Along the Towpath

IT’S HARD to believe that at last we’ve completed all our Christmas errands and finished off as many home improvements we need to before Christmas. The days are now getting longer, just two minutes a day, but that will soon add up. To celebrate this small but significant change and to draw a line in the sand (well in the mud at this time of year), we set off for a short walk along the towpath in the rapidly fading light.

A heron flies past Beckside Farm and over the old grey viaduct. Two Mute Swans bring grace and elegance to the canal basin at Horbury Bridge.

On one narrowboat, they’ve improvised a giant Christmas pudding by the tiller, using a black plastic bin bag and cut-out holly leaves.

We turn back when we reach the pylon wires, which are sizzling and crackling in the rain like sausages in a frying pan. The pylon, standing on the steep bank above a belt of broadleaves, makes a stark Christmas tree silhouette.

Just 15 minutes walk from our doorstep and I feel as if we’ve escaped into real countryside and experienced the wider world.

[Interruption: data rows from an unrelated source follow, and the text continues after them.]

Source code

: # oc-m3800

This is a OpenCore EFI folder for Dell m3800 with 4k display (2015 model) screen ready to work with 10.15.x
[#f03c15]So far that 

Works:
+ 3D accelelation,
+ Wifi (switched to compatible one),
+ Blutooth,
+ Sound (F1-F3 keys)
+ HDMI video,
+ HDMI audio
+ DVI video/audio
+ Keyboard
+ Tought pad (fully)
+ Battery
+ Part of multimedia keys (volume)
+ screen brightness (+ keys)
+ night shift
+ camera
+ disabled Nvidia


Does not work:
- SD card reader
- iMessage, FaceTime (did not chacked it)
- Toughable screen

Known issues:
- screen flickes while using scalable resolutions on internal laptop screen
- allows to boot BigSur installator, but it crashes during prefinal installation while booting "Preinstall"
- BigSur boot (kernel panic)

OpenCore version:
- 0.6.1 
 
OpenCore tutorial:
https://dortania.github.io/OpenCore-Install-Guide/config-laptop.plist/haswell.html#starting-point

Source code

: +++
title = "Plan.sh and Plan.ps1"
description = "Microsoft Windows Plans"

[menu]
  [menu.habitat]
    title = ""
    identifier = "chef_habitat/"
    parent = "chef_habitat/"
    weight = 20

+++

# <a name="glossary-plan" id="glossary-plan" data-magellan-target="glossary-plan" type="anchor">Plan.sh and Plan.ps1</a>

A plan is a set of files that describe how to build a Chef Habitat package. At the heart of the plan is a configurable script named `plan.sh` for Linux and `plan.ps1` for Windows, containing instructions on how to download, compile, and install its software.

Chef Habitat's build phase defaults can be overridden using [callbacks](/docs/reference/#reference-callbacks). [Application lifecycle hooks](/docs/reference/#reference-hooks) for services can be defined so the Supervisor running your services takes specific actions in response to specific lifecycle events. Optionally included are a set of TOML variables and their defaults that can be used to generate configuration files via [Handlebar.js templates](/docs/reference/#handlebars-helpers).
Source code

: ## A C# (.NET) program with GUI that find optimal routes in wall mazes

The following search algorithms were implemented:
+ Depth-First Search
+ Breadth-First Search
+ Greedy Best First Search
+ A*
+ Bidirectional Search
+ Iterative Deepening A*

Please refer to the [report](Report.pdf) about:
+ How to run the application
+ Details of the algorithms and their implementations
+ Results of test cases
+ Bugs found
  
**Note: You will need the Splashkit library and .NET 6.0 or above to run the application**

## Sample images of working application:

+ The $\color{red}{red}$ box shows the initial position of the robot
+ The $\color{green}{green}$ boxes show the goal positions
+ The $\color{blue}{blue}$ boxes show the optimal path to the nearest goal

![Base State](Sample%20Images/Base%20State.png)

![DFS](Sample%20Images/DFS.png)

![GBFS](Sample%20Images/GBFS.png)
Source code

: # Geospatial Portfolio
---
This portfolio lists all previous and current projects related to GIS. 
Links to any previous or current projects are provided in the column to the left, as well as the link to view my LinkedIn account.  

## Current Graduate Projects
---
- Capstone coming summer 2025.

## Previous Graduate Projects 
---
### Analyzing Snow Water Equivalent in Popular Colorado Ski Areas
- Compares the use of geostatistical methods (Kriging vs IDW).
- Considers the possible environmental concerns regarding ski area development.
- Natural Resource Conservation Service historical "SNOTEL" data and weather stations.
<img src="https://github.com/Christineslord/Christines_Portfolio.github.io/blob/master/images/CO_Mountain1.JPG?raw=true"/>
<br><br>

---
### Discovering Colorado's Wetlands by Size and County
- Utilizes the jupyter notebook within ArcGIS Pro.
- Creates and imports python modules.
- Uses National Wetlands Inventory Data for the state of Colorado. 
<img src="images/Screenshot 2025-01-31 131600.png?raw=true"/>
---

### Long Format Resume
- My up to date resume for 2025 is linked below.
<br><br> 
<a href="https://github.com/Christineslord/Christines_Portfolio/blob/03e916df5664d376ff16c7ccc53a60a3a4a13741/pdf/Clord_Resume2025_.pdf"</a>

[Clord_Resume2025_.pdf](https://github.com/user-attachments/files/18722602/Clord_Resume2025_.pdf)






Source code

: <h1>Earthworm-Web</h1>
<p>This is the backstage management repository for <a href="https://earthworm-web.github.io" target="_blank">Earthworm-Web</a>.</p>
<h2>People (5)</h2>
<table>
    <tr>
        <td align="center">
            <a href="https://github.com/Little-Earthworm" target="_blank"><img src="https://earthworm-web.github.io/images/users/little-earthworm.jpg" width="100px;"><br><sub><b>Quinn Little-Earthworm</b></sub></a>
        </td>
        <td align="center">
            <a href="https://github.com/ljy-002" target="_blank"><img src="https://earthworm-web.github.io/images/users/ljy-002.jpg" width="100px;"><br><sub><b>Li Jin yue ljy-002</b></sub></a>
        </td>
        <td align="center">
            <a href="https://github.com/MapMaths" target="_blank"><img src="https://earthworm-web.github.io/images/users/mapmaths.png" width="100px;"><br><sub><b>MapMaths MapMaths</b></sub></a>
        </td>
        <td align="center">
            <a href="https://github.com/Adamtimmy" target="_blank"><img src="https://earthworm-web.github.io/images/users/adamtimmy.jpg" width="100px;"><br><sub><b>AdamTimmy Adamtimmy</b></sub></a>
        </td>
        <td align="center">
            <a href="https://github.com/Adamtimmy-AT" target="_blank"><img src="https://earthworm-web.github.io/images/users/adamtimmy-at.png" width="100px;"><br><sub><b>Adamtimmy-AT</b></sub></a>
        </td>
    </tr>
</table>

As we walk back up from the towpath alongside the Bingley Arms, I rub my fingers through the Wormwood to smell this bitterly aromatic herb. It’s appropriate that it should be planted here by the pub as it has been used in brewing and as a flavouring in absinthe and in some Polish vodkas.

Kat Kong

On our walk along the towpath yesterday afternoon, I tried photographing the Canal House cat – well one of the Canal House cats, there are several – as it sat on a shed roof and it’s ended up looking giant-sized compared with the old barge-horse stables, like Kitten Kong in The Goodies, which rampaged around London and demolished the Post Office Tower. Barbara and I saw Jack Black in Gulliver’s Travels in 3D last week so perhaps that influenced my viewpoint.

Flowstone

I’ve never taken so many photographs as I have since I got my little Olympus Tough a year ago; it’s almost always with me. I’ve drawn this deposit of flowstone in my Wild West Yorkshire diary before but yesterday I took the opportunity to photograph it on the camera’s macro setting. It’s such a small camera that all I need to do is lean over, holding it at arm’s length, to get near the outflow, which comes out of the canal bridge on a steep banking. In close-up it looks like deposits that I’ve seen in limestone caves. I assume that water is dissolving lime in mortar between the stones of the bridge piers.

Hoar Frost

Yesterday afternoon the shadows were white – white with frost. The towpath is something of a sun trap, even when the sun is so low on a winter’s day, but the ridge of trees opposite casts a long shadow so in places the path is muddy but just inches away the ground is frozen solid and the vegetation rimed with hoar frost where it has remained in shadow all day.